Groq is now one of the only two with commercially available accelerators to be used as part of a cloud service. Groq’s Tensor Streaming Processor (TSP) silicon is now available to accelerate customer’s AI workloads in the cloud and will become an addition to their cloud-based AI and Deep Learning platform. Nimbix now offers machine learning acceleration on Groq hardware as an on-demand service for a few “selected customers”.

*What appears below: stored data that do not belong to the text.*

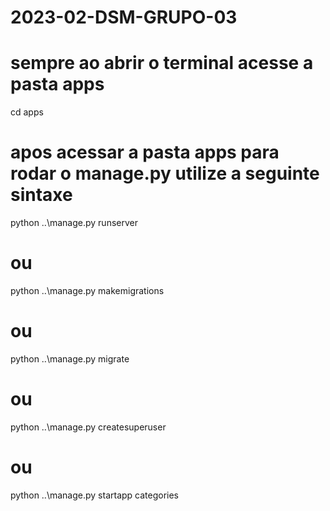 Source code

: # 2023-02-DSM-GRUPO-03

# sempre ao abrir o terminal acesse a pasta apps

cd apps

# apos acessar a pasta apps para rodar o manage.py utilize a seguinte sintaxe

python ..\manage.py runserver

# ou 

python ..\manage.py makemigrations

# ou 

python ..\manage.py migrate

# ou

python ..\manage.py createsuperuser

# ou

python ..\manage.py startapp categories
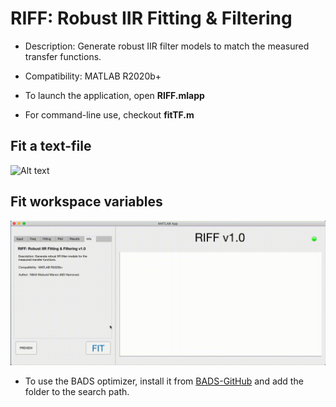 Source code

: # RIFF: Robust IIR Fitting & Filtering

- Description: Generate robust IIR filter models to match the measured transfer functions.

- Compatibility: MATLAB R2020b+

- To launch the application, open **RIFF.mlapp**

- For command-line use, checkout **fitTF.m**

## Fit a text-file
![Alt text](RIFF-tutorial-1.gif)

## Fit workspace variables 
![Alt text](RIFF-tutorial-2.gif)

- To use the BADS optimizer, install it from [BADS-GitHub](https://github.com/lacerbi/bads) and add the folder to the search path.
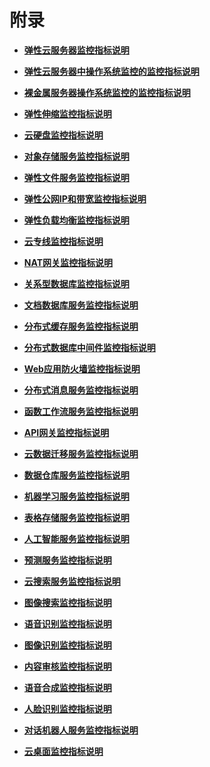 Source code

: # 附录<a name="ZH-CN_TOPIC_0022040396"></a>

-   **[弹性云服务器监控指标说明](弹性云服务器监控指标说明.md)**  

-   **[弹性云服务器中操作系统监控的监控指标说明](弹性云服务器中操作系统监控的监控指标说明.md)**  

-   **[裸金属服务器操作系统监控的监控指标说明](裸金属服务器操作系统监控的监控指标说明.md)**  

-   **[弹性伸缩监控指标说明](弹性伸缩监控指标说明.md)**  

-   **[云硬盘监控指标说明](云硬盘监控指标说明.md)**  

-   **[对象存储服务监控指标说明](对象存储服务监控指标说明.md)**  

-   **[弹性文件服务监控指标说明](弹性文件服务监控指标说明.md)**  

-   **[弹性公网IP和带宽监控指标说明](弹性公网IP和带宽监控指标说明.md)**  

-   **[弹性负载均衡监控指标说明](弹性负载均衡监控指标说明.md)**  

-   **[云专线监控指标说明](云专线监控指标说明.md)**  

-   **[NAT网关监控指标说明](NAT网关监控指标说明.md)**  

-   **[关系型数据库监控指标说明](关系型数据库监控指标说明.md)**  

-   **[文档数据库服务监控指标说明](文档数据库服务监控指标说明.md)**  

-   **[分布式缓存服务监控指标说明](分布式缓存服务监控指标说明.md)**  

-   **[分布式数据库中间件监控指标说明](分布式数据库中间件监控指标说明.md)**  

-   **[Web应用防火墙监控指标说明](Web应用防火墙监控指标说明.md)**  

-   **[分布式消息服务监控指标说明](分布式消息服务监控指标说明.md)**  

-   **[函数工作流服务监控指标说明](函数工作流服务监控指标说明.md)**  

-   **[API网关监控指标说明](API网关监控指标说明.md)**  

-   **[云数据迁移服务监控指标说明](云数据迁移服务监控指标说明.md)**  

-   **[数据仓库服务监控指标说明](数据仓库服务监控指标说明.md)**  

-   **[机器学习服务监控指标说明](机器学习服务监控指标说明.md)**  

-   **[表格存储服务监控指标说明](表格存储服务监控指标说明.md)**  

-   **[人工智能服务监控指标说明](人工智能服务监控指标说明.md)**  

-   **[预测服务监控指标说明](预测服务监控指标说明.md)**  

-   **[云搜索服务监控指标说明](云搜索服务监控指标说明.md)**  

-   **[图像搜索监控指标说明](图像搜索监控指标说明.md)**  

-   **[语音识别监控指标说明](语音识别监控指标说明.md)**  

-   **[图像识别监控指标说明](图像识别监控指标说明.md)**  

-   **[内容审核监控指标说明](内容审核监控指标说明.md)**  

-   **[语音合成监控指标说明](语音合成监控指标说明.md)**  

-   **[人脸识别监控指标说明](人脸识别监控指标说明.md)**  

-   **[对话机器人服务监控指标说明](对话机器人服务监控指标说明.md)**  

-   **[云桌面监控指标说明](云桌面监控指标说明.md)**  


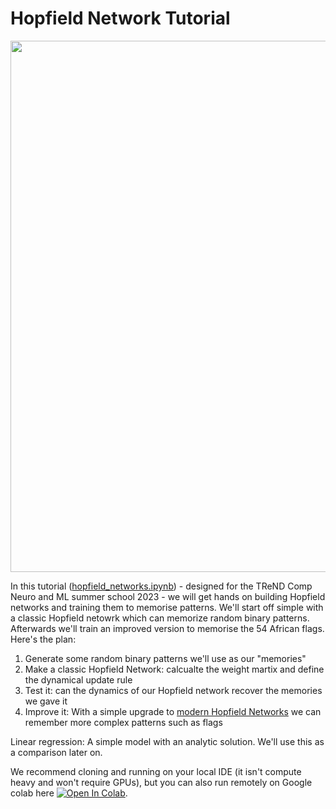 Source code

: # Hopfield Network Tutorial

<img src="images/hfn.gif" width=850>

In this tutorial ([hopfield_networks.ipynb](hopfield_networks.ipynb)) - designed for the TReND Comp Neuro and ML summer school 2023 - we will get hands on building Hopfield networks and training them to memorise patterns.  We'll start off simple with a classic Hopfield netowrk which can memorize random binary patterns. Afterwards we'll train an improved version to memorise the 54 African flags. Here's the plan: 

1. Generate some random binary patterns we'll use as our "memories" 
2. Make a classic Hopfield Network: calcualte the weight martix and define the dynamical update rule
3. Test it: can the dynamics of our Hopfield network recover the memories we gave it
4. Improve it: With a simple upgrade to [modern Hopfield Networks](https://ml-jku.github.io/hopfield-layers/#energy) we can remember more complex patterns such as flags

Linear regression: A simple model with an analytic solution. We'll use this as a comparison later on.

We recommend cloning and running on your local IDE (it isn't compute heavy and won't require GPUs), but you can also run remotely on Google colab here [![Open In Colab](https://colab.research.google.com/assets/colab-badge.svg)](https://colab.research.google.com/github/TomGeorge1234/HopfieldNetworkTutorial/blob/main/hopfield_networks.ipynb). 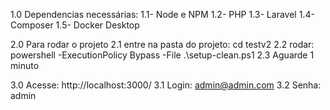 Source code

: 1.0 Dependencias necessárias:
    1.1- Node e NPM
    1.2- PHP
    1.3- Laravel
    1.4- Composer
    1.5- Docker Desktop

2.0 Para rodar o projeto
    2.1 entre na pasta do projeto: cd testv2
    2.2 rodar:  powershell -ExecutionPolicy Bypass -File .\setup-clean.ps1
    2.3 Aguarde 1 minuto

3.0 Acesse: http://localhost:3000/
    3.1 Login: admin@admin.com
    3.2 Senha: admin
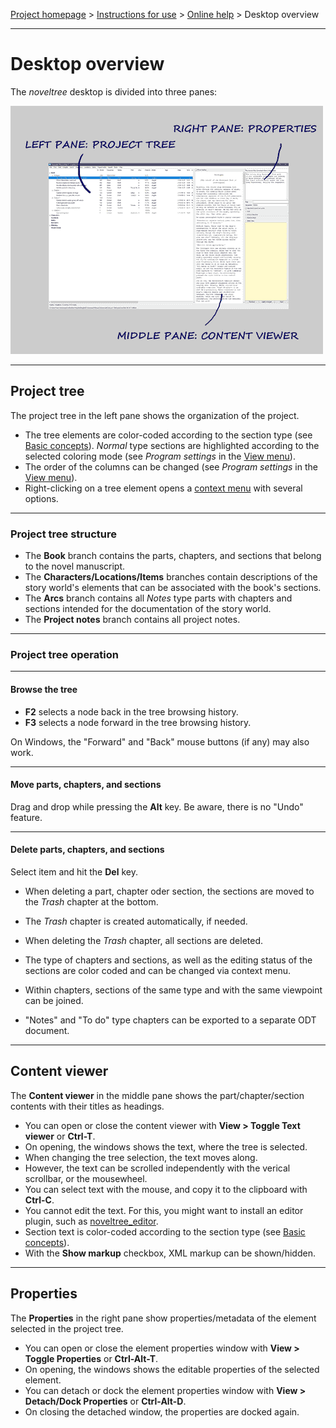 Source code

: [Project homepage](../index) > [Instructions for use](../usage) > [Online help](help) > Desktop overview

--- 


# Desktop overview


The *noveltree* desktop is divided into three panes:

![Desktop](../Screenshots/desktop01.png)

--- 

## Project tree

The project tree in the left pane shows the organization of the project.

- The tree elements are color-coded according to the section type (see [Basic concepts](basic_concepts)). *Normal* type sections are highlighted according to the selected coloring mode (see *Program settings* in the [View menu](view_menu)).
- The order of the columns can be changed (see *Program settings* in the [View menu](tools_menu)).
- Right-clicking on a tree element opens a [context menu](tree_context_menu) with several options. 

---

### Project tree structure

- The **Book** branch contains the parts, chapters, and sections that belong to the novel manuscript.
- The **Characters/Locations/Items** branches contain descriptions of the story world's elements that can be associated with the book's sections.
- The **Arcs** branch contains all *Notes* type parts with chapters and sections intended for the documentation of the story world.
- The **Project notes** branch contains all project notes. 

---

### Project tree operation

---

#### Browse the tree

- **F2** selects a node back in the tree browsing history.
- **F3** selects a node forward in the tree browsing history.

On Windows, the "Forward" and "Back" mouse buttons (if any) may also work.

---

#### Move parts, chapters, and sections

Drag and drop while pressing the **Alt** key. Be aware, there is no "Undo" feature. 

---

#### Delete parts, chapters, and sections

Select item and hit the **Del** key.

- When deleting a part, chapter oder section, the sections are moved to the _Trash_ chapter at the bottom. 
- The _Trash_ chapter is created automatically, if needed. 
- When deleting the _Trash_ chapter, all sections are deleted.

- The type of chapters and sections, as well as the editing status of the sections are color coded and can be changed via context menu.
- Within chapters, sections of the same type and with the same viewpoint can be joined.
- "Notes" and "To do" type chapters can be exported to a separate ODT document. 

---

## Content viewer

The **Content viewer** in the middle pane shows the part/chapter/section contents with their titles as headings.

- You can open or close the content viewer with **View > Toggle Text viewer** or **Ctrl-T**.
- On opening, the windows shows the text, where the tree is selected.
- When changing the tree selection, the text moves along.
- However, the text can be scrolled independently with the verical scrollbar, or the mousewheel. 
- You can select text with the mouse, and copy it to the clipboard with **Ctrl-C**.
- You cannot edit the text. For this, you might want to install an editor plugin, such as [noveltree_editor](https://peter88213.github.io/noveltree_editor/).
- Section text is color-coded according to the section type (see [Basic concepts](basic_concepts)).
- With the **Show markup** checkbox, XML markup can be shown/hidden.

---

## Properties
The **Properties** in the right pane show properties/metadata of the element selected in the project tree. 

- You can open or close the element properties window with **View > Toggle Properties** or **Ctrl-Alt-T**.
- On opening, the windows shows the editable properties of the selected element.
- You can detach or dock the element properties window with **View > Detach/Dock Properties** or **Ctrl-Alt-D**.
- On closing the detached window, the properties are docked again.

Chief Executive Officer of Nimbix, Steve Herbert said that “the simplified processing architecture of Groq is one of a kind and helps it to provide an unprecedented, deterministic performance to compute intensive workloads. “
Groq’s TSP chip clocks a speed of 1,000 TOPS (1 peta operations per second) which is more than double the performance of today’s GPU-based systems. As part of Groq’s software-driven approach, the control features have been removed from the silicon and instead given to the compiler. This move resulted in a completely predictable and deterministic operation orchestrated by the compiler, which allows performance to be fully understood at compile time.
The advantage it offers over GPUs at large batch sizes is 2.5x and at batch = 1 the advantage is closer to 17x.An important feature of the chip is that its performance advantage does not rely on batching – multipledata samples are processed simultaneously as batches in the data center.